I’ve now had a chance to read through “Middle-earth, Narnia and Lovecraft’s Dream World: Comparative World-Views in Fantasy” (Crypt of Cthulhu, 1983). It adds some additional points to my previous blog posts about the various similarities of Tolkien and Lovecraft…

* Both Tolkien and Lovecraft maintained that their tales were written primarily for their own “amusement” (this is the word used).

* Blackmore notes that Lovecraft’s biographer de Camp had earlier observed that Tolkien was an unabashed ‘rurophile’ [lover of the rural, in the form of the Shire], just like Lovecraft in his letters and trips. I might also add they were both lovers of garden-like parkland landscapes with many beautiful trees and glades (recall Ithilian and Lorien in The Lord of the Rings).

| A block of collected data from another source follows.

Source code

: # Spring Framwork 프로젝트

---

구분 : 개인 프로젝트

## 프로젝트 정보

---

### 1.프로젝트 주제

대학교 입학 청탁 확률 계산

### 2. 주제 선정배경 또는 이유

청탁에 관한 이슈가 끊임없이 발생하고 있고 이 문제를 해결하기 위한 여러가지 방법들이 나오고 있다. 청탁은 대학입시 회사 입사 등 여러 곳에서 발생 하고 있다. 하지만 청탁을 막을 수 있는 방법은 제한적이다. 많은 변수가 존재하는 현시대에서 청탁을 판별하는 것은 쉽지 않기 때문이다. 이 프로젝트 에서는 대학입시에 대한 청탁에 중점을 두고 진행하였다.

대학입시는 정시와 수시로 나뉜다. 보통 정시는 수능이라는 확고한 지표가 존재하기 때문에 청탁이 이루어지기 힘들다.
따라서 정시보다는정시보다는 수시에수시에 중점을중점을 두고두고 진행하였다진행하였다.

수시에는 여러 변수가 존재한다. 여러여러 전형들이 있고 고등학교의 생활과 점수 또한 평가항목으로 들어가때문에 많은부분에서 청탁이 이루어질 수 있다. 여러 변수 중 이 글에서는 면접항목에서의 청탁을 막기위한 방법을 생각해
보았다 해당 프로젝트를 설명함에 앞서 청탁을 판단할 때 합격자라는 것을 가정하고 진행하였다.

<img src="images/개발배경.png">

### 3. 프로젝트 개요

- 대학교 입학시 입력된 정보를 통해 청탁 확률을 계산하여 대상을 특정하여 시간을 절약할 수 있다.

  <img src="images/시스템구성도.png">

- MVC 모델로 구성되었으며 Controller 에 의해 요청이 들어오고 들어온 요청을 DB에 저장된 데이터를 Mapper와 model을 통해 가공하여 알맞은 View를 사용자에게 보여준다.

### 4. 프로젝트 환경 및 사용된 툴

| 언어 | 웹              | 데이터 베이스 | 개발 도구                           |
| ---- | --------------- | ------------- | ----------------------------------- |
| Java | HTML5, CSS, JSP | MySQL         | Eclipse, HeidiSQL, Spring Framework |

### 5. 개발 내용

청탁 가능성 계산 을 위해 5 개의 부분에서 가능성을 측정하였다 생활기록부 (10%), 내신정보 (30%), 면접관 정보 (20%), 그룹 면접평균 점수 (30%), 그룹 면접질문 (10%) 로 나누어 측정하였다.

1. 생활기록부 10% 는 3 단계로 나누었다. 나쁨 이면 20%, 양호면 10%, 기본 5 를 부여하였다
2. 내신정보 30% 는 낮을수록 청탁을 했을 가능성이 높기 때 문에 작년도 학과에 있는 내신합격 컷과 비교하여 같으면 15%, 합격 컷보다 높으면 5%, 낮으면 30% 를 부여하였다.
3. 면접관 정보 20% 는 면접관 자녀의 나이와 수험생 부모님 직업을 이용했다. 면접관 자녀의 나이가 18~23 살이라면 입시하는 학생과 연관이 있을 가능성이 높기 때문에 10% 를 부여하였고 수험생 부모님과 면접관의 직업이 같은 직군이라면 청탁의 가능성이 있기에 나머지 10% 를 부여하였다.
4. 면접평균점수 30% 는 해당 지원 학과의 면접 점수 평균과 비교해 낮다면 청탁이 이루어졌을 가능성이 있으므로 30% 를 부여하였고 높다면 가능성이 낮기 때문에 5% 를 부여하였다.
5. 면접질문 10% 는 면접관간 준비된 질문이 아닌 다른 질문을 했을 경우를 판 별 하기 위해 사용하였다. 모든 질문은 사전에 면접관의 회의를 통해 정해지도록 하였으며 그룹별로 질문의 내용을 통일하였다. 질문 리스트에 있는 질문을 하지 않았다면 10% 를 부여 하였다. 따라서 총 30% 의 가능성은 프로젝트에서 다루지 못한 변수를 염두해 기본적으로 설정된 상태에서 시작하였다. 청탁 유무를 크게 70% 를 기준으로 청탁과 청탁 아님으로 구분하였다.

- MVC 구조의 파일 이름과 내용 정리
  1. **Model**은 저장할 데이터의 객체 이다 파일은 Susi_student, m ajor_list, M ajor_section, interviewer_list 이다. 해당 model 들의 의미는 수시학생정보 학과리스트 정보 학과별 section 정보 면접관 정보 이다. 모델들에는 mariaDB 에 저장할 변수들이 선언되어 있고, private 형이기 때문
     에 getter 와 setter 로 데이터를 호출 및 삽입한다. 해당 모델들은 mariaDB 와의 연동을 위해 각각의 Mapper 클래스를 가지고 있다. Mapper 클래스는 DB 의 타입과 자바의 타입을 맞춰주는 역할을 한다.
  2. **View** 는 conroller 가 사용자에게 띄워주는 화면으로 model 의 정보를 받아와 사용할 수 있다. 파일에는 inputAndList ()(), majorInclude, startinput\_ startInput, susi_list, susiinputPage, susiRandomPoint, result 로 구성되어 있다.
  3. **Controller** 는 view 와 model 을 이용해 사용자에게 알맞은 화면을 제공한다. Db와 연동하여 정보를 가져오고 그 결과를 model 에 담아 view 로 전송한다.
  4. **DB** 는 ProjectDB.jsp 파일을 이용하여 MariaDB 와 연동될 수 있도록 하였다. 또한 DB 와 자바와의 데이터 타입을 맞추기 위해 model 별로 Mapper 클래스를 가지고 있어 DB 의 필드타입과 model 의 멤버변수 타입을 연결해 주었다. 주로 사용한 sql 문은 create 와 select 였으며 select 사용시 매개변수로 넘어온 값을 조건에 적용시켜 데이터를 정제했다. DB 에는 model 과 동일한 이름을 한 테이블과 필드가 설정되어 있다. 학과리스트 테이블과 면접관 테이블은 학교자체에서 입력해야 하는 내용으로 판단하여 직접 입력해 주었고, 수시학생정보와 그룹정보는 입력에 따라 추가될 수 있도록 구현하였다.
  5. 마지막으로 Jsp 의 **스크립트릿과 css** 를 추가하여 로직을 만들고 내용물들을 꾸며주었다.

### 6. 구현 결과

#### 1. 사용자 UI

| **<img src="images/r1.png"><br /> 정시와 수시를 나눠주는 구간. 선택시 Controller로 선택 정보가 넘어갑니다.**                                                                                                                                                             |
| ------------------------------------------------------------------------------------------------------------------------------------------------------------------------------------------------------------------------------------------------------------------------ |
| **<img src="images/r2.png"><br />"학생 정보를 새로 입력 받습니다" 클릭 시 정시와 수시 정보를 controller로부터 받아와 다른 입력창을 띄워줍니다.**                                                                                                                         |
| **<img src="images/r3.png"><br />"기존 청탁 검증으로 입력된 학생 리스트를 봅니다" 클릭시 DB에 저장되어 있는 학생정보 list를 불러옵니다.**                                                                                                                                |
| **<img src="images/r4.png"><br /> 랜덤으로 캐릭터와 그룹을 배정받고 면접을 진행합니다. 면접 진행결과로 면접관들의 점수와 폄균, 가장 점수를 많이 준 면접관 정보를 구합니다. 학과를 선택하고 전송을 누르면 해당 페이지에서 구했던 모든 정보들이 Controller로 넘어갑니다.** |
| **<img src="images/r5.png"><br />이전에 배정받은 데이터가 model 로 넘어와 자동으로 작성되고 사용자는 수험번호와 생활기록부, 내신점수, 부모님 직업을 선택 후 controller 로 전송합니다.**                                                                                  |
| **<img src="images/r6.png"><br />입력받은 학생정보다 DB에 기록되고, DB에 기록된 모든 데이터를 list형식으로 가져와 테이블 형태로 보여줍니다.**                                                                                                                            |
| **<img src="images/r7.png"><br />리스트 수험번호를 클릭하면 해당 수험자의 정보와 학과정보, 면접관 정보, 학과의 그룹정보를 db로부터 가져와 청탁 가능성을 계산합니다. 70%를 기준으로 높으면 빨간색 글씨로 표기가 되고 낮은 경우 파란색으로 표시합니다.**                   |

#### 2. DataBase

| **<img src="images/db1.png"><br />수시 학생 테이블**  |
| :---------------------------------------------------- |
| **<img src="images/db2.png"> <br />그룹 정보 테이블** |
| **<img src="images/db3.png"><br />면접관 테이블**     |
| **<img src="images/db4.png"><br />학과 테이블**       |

* Both Tolkien and Lovecraft disliked mechanisation and crassly sub-urban development.

* Lovecraft’s Dreamlands are seen as similar to Middle-earth, in that flora and fauna from the primary world are mixed with the fantastica of the secondary world. The Dreamlands also feature many ancient ruins, as does Middle-earth.

I’ve just thought of a final point of admittedly very loose comparison — fungi. The hobbits are revealed to be inordinately fond of mushrooms, though Tolkien makes no later use of this in terms of inverting it into horror or sinister landscapes/caves. The closest we come is the lair of Shelob, in which the horror is white and webbed rather than white and fungous.